Aim of the exercise: In the entries below, count the lines that contain the word "density" and give only that number.

Data records:
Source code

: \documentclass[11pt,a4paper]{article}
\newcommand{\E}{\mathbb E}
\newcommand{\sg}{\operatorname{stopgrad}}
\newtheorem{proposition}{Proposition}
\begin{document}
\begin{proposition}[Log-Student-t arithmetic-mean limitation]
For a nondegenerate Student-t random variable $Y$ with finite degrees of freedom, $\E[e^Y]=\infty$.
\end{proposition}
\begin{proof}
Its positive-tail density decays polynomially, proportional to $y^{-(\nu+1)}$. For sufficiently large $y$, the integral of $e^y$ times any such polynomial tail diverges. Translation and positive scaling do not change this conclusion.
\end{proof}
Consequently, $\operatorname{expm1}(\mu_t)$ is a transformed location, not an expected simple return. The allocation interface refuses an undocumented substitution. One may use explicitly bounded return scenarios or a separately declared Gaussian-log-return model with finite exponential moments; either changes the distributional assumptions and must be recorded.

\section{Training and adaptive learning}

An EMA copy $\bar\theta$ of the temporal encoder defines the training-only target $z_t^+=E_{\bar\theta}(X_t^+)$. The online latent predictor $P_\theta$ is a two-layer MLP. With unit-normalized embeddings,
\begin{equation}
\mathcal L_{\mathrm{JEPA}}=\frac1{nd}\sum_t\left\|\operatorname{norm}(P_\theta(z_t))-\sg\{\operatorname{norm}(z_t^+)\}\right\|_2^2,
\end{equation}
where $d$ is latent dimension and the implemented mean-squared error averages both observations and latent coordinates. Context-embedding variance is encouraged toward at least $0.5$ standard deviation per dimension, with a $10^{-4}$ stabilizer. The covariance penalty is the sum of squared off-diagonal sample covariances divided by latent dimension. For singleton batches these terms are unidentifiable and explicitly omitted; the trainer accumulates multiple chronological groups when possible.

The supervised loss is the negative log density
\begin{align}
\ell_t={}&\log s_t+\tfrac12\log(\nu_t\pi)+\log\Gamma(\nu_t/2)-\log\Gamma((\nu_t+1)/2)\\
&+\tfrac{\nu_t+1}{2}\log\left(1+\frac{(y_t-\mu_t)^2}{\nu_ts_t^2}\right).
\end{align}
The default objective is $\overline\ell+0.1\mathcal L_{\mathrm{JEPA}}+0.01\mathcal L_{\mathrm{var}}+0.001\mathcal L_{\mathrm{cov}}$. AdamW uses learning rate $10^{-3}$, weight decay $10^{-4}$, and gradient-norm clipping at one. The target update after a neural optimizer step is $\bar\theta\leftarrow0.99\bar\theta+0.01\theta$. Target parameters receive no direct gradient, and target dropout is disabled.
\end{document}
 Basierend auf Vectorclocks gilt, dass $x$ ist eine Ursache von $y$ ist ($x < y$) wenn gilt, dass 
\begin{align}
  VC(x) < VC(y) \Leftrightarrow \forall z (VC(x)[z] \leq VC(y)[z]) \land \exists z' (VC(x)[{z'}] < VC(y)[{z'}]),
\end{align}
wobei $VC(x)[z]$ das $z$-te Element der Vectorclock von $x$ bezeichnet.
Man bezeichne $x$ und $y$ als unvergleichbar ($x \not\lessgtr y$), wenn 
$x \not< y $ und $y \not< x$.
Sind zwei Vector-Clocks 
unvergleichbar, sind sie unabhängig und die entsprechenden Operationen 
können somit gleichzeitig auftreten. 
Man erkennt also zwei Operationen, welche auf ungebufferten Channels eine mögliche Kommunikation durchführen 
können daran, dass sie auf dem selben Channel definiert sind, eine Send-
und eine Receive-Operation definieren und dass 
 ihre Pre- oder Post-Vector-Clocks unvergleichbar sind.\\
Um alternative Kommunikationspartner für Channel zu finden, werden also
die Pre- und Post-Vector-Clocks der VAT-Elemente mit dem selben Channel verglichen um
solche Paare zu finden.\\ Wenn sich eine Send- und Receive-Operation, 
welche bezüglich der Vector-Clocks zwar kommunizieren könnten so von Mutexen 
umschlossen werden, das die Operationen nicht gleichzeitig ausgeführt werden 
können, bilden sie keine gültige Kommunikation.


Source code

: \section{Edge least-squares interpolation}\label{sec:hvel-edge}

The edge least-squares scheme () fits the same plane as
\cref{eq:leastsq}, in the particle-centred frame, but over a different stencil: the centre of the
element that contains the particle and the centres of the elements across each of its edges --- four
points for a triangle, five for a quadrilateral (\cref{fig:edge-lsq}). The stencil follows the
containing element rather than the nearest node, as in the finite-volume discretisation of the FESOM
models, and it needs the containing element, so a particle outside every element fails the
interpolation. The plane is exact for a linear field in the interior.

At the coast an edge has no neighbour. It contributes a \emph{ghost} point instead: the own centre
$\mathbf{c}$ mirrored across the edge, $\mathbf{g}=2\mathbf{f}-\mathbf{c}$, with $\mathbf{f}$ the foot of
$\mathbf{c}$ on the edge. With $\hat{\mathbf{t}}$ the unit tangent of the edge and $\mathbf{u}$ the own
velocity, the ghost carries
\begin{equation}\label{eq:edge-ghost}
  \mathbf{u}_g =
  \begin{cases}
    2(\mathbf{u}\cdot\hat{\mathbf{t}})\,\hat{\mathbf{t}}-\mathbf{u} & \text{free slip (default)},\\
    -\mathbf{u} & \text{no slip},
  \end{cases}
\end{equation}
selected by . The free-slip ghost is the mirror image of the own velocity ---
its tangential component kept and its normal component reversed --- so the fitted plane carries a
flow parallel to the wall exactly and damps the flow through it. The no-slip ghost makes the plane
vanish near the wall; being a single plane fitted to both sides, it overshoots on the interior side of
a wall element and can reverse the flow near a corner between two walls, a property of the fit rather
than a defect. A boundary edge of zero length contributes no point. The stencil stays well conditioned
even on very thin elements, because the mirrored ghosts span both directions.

Problem solution: 2